WHAT TO DO: Every word of the listing should be reproduced without alteration.

────────────────────────────────────────

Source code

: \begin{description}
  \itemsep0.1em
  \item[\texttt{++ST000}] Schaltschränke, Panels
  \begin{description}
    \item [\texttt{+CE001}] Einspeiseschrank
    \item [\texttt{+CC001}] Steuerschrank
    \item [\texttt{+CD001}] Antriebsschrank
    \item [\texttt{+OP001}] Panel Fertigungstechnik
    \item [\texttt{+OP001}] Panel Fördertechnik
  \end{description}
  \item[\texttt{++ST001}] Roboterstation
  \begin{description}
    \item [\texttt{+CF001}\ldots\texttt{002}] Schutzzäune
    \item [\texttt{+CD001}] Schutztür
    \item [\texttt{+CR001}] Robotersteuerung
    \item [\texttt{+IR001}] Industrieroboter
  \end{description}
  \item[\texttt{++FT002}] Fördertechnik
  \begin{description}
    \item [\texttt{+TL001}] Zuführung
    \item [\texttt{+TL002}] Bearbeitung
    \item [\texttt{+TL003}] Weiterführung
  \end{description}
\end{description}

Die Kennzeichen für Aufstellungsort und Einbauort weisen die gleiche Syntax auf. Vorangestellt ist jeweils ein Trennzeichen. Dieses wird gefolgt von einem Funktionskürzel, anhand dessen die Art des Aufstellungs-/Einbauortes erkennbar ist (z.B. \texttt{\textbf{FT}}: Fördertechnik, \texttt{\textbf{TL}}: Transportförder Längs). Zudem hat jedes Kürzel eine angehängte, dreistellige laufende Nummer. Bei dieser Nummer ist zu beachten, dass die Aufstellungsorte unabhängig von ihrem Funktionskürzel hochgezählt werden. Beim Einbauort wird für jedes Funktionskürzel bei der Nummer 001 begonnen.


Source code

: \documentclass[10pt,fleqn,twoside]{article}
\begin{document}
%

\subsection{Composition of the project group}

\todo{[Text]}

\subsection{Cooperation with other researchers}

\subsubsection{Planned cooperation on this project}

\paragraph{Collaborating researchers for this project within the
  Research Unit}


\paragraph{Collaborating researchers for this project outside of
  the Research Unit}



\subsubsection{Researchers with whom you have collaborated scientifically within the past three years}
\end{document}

────────────────────────────────────────

TASK ANSWER:
Source code

: \begin{description}
  \itemsep0.1em
  \item[\texttt{++ST000}] Schaltschränke, Panels
  \begin{description}
    \item [\texttt{+CE001}] Einspeiseschrank
    \item [\texttt{+CC001}] Steuerschrank
    \item [\texttt{+CD001}] Antriebsschrank
    \item [\texttt{+OP001}] Panel Fertigungstechnik
    \item [\texttt{+OP001}] Panel Fördertechnik
  \end{description}
  \item[\texttt{++ST001}] Roboterstation
  \begin{description}
    \item [\texttt{+CF001}\ldots\texttt{002}] Schutzzäune
    \item [\texttt{+CD001}] Schutztür
    \item [\texttt{+CR001}] Robotersteuerung
    \item [\texttt{+IR001}] Industrieroboter
  \end{description}
  \item[\texttt{++FT002}] Fördertechnik
  \begin{description}
    \item [\texttt{+TL001}] Zuführung
    \item [\texttt{+TL002}] Bearbeitung
    \item [\texttt{+TL003}] Weiterführung
  \end{description}
\end{description}

Die Kennzeichen für Aufstellungsort und Einbauort weisen die gleiche Syntax auf. Vorangestellt ist jeweils ein Trennzeichen. Dieses wird gefolgt von einem Funktionskürzel, anhand dessen die Art des Aufstellungs-/Einbauortes erkennbar ist (z.B. \texttt{\textbf{FT}}: Fördertechnik, \texttt{\textbf{TL}}: Transportförder Längs). Zudem hat jedes Kürzel eine angehängte, dreistellige laufende Nummer. Bei dieser Nummer ist zu beachten, dass die Aufstellungsorte unabhängig von ihrem Funktionskürzel hochgezählt werden. Beim Einbauort wird für jedes Funktionskürzel bei der Nummer 001 begonnen.


Source code

: \documentclass[10pt,fleqn,twoside]{article}
\begin{document}
%

\subsection{Composition of the project group}

\todo{[Text]}

\subsection{Cooperation with other researchers}

\subsubsection{Planned cooperation on this project}

\paragraph{Collaborating researchers for this project within the
  Research Unit}


\paragraph{Collaborating researchers for this project outside of
  the Research Unit}



\subsubsection{Researchers with whom you have collaborated scientifically within the past three years}
\end{document}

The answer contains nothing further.